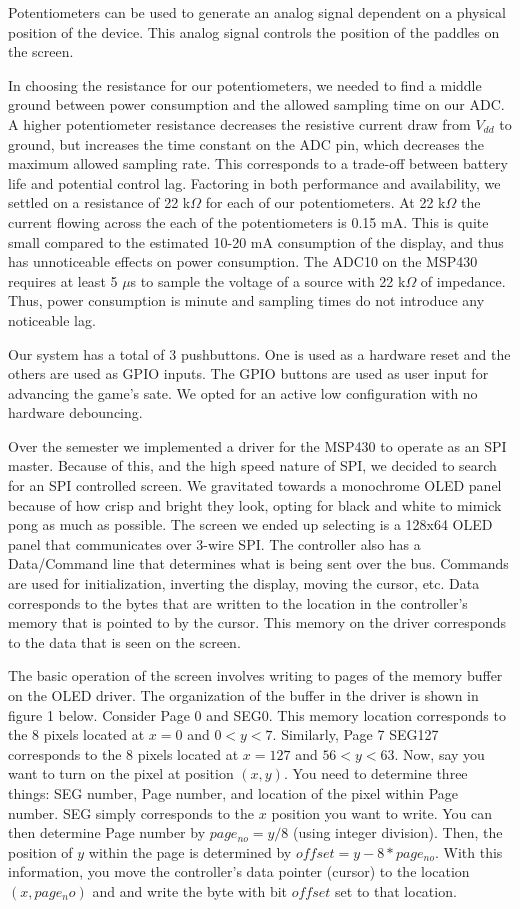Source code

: \documentclass{article}
\begin{document}
Potentiometers can be used to generate an analog signal dependent on a physical position of the device. This analog signal controls the position of the paddles on the screen.

In choosing the resistance for our potentiometers, we needed to find a middle ground between power consumption and the allowed sampling time
on our ADC. A higher potentiometer resistance decreases the resistive current draw from $V_{dd}$ to ground, but increases the time constant on the ADC pin, which decreases the maximum allowed sampling rate. This corresponds to a trade-off between battery life and potential control lag.
Factoring in both performance and availability, we settled on a resistance of 22 k$\Omega$ for each of our potentiometers. At 22 k$\Omega$ the current flowing across the each of the potentiometers is 0.15 mA. This is quite small compared to the estimated 10-20 mA consumption of the display, and thus has unnoticeable effects on power consumption. The ADC10 on the MSP430 requires at least 5 $\mu$s to sample the voltage of a source with 22 k$\Omega$ of impedance.
Thus, power consumption is minute and sampling times do not introduce any noticeable lag.

Our system has a total of 3 pushbuttons. One is used as a hardware reset and the others are used as GPIO inputs. The GPIO buttons are used as user input for advancing the game's sate. We opted for an active low configuration with no hardware debouncing.


Over the semester we implemented a driver for the MSP430 to operate as an SPI master. Because of this, and the high speed nature of SPI, we decided to search for an SPI controlled screen. We gravitated towards a monochrome OLED panel because of how crisp and bright they look, opting for black and white to mimick pong as much as possible. The screen we ended up selecting is a 128x64 OLED panel that communicates over 3-wire SPI. The controller also has a Data/Command line that determines what is being sent over the bus. Commands are used for initialization, inverting the display, moving the cursor, etc. Data corresponds to the bytes that are written to the location in the controller's memory that is pointed to by the cursor. This memory on the driver corresponds to the data that is seen on the screen.

The basic operation of the screen involves writing to pages of the memory buffer on the OLED driver. The organization of the buffer in the driver is shown in figure 1 below. Consider Page 0 and SEG0. This memory location corresponds to the 8 pixels located at $x=0$ and $0<y<7$. Similarly, Page 7 SEG127 corresponds to the 8 pixels located at $x=127$ and $56<y<63$. Now, say you want to turn on the pixel at position $(x,y)$. You need to determine three things: SEG number, Page number, and location of the pixel within Page number.
SEG simply corresponds to the $x$ position you want to write. You can then determine Page number by $page_{no} = y/8$ (using integer division). Then, the position of $y$ within the page is determined by $offset = y-8*page_{no}$. With this information, you move the controller's data pointer (cursor) to the location $(x, page_no)$ and and write the byte with bit $offset$ set to that location.
\end{document}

▶ [WORK ITEM]: Repeat the entries above verbatim, but only from the line that has "Factoring in both" down to the line that has "The basic operation", inclusive.

▶ [OUTPUT OF THE TASK]:
Factoring in both performance and availability, we settled on a resistance of 22 k$\Omega$ for each of our potentiometers. At 22 k$\Omega$ the current flowing across the each of the potentiometers is 0.15 mA. This is quite small compared to the estimated 10-20 mA consumption of the display, and thus has unnoticeable effects on power consumption. The ADC10 on the MSP430 requires at least 5 $\mu$s to sample the voltage of a source with 22 k$\Omega$ of impedance.
Thus, power consumption is minute and sampling times do not introduce any noticeable lag.

Our system has a total of 3 pushbuttons. One is used as a hardware reset and the others are used as GPIO inputs. The GPIO buttons are used as user input for advancing the game's sate. We opted for an active low configuration with no hardware debouncing.


Over the semester we implemented a driver for the MSP430 to operate as an SPI master. Because of this, and the high speed nature of SPI, we decided to search for an SPI controlled screen. We gravitated towards a monochrome OLED panel because of how crisp and bright they look, opting for black and white to mimick pong as much as possible. The screen we ended up selecting is a 128x64 OLED panel that communicates over 3-wire SPI. The controller also has a Data/Command line that determines what is being sent over the bus. Commands are used for initialization, inverting the display, moving the cursor, etc. Data corresponds to the bytes that are written to the location in the controller's memory that is pointed to by the cursor. This memory on the driver corresponds to the data that is seen on the screen.

The basic operation of the screen involves writing to pages of the memory buffer on the OLED driver. The organization of the buffer in the driver is shown in figure 1 below. Consider Page 0 and SEG0. This memory location corresponds to the 8 pixels located at $x=0$ and $0<y<7$. Similarly, Page 7 SEG127 corresponds to the 8 pixels located at $x=127$ and $56<y<63$. Now, say you want to turn on the pixel at position $(x,y)$. You need to determine three things: SEG number, Page number, and location of the pixel within Page number.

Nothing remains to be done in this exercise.